The Virtual Request Pattern in Sails.js
Kelvin Omereshone
@Dominus_Kelvin
Introduction
Modern web applications increasingly require both traditional HTTP endpoints and real-time WebSocket connections. This dual requirement typically forces developers into maintaining parallel codebases: one set of handlers for HTTP requests and another for WebSocket messages. The result is duplicated validation logic, authorization checks, and business rules across both transport layers.
Sails.js addresses this architectural challenge through the virtual request pattern, a mechanism that treats WebSocket messages as synthetic HTTP requests. This abstraction enables a single codebase to handle both protocols without duplication or conditional logic.
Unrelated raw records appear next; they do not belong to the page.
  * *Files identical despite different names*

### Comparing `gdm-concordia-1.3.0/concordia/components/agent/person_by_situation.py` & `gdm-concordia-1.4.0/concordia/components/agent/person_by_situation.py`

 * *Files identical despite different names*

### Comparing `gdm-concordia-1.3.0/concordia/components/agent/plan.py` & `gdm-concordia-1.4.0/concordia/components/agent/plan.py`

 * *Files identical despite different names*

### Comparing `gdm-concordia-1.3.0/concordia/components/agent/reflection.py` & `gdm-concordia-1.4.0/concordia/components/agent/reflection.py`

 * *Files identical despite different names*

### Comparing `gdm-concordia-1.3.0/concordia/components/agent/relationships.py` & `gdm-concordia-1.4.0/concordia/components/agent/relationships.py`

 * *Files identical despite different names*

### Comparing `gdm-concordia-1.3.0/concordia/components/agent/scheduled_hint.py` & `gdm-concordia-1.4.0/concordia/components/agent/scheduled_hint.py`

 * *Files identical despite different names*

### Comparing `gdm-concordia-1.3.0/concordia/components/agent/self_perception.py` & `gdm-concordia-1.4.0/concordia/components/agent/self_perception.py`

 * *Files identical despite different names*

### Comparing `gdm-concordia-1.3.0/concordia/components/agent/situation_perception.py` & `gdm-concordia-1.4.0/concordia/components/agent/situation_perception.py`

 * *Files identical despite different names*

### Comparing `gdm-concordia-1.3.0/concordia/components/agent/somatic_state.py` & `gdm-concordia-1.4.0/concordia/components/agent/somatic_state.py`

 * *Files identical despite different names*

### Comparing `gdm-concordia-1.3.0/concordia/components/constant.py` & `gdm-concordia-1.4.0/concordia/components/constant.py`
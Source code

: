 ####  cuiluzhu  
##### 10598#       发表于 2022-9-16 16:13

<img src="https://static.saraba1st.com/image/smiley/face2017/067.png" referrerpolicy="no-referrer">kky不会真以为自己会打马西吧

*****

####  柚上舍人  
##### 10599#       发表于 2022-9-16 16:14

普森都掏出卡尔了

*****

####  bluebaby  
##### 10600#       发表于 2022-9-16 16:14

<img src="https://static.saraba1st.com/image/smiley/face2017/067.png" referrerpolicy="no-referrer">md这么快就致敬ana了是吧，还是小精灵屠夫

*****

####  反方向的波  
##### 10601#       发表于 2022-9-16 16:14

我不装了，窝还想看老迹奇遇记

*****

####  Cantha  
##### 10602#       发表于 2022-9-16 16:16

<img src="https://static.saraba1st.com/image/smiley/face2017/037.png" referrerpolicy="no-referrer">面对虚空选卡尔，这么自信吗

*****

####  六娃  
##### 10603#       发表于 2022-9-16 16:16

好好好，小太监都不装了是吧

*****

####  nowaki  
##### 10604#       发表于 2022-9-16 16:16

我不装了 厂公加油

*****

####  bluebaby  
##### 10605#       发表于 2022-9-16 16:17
For a broader overview of Sails’ WebSocket architecture, see Understanding Sails WebSockets: A Modern, Unified Approach to Real-Time in Node.js. This article examines the specific implementation details of the virtual request pattern and how it achieves protocol unification.
Protocol-Agnostic Actions
The virtual request pattern enables a single action to handle both HTTP and WebSocket requests without modification. Consider this basic Sails action:
// api/controllers/user/get-users.js
module.exports = {
friendlyName: 'List users' ,
description: 'Return a list of users',
exits: {
success: {}
},
fn: async function () {
const users = await User.find();
return { users };
}
};This action handles both HTTP requests and WebSocket messages without requiring protocol-specific code. The same validation, authorization, and business logic apply uniformly across both transports.
HTTP client usage:
const users = await fetch('/api/users')WebSocket client usage:
io.socket.get('/api/users', function(data, jwr) {
console.log(data.users);
});The action, route configuration, validation logic, and authorization policies remain identical across both protocols. This unification is the core benefit of the virtual request pattern.
Implementation Details
The virtual request pattern is implemented in the sails-hook-sockets hook, specifically within the receive-incoming-sails-io-msg.js module. This module intercepts WebSocket messages and transforms them into request/response pairs that flow through the standard Sails routing layer.
When a client sends io.socket.get('/api/users'), the following sequence occurs:
Step 1: Message Reception
The socket server receives a Socket.IO message that looks like this:
{
method: 'get',
url: '/api/users',
data: { /* optional request body */ },
headers: { /* optional headers */ }
}Step 2: Request Context Creation
The incoming message is used to construct a request object that mirrors the structure of a standard HTTP request:
const requestContext = {
method: 'get',
url: '/api/users',
path: '/api/users',
body: {},
headers: {
cookie: socket.handshake.headers.cookie,
origin: socket.handshake.headers.origin,
// ... other headers
},
isSocket: true,
socket: socket, // Access to the raw socket
ip: '192.168.1.1',
// ... all the properties you expect from req
};The isSocket property is set to true, enabling protocol-specific handling when necessary. In practice, the abstraction typically eliminates the need for such conditionals.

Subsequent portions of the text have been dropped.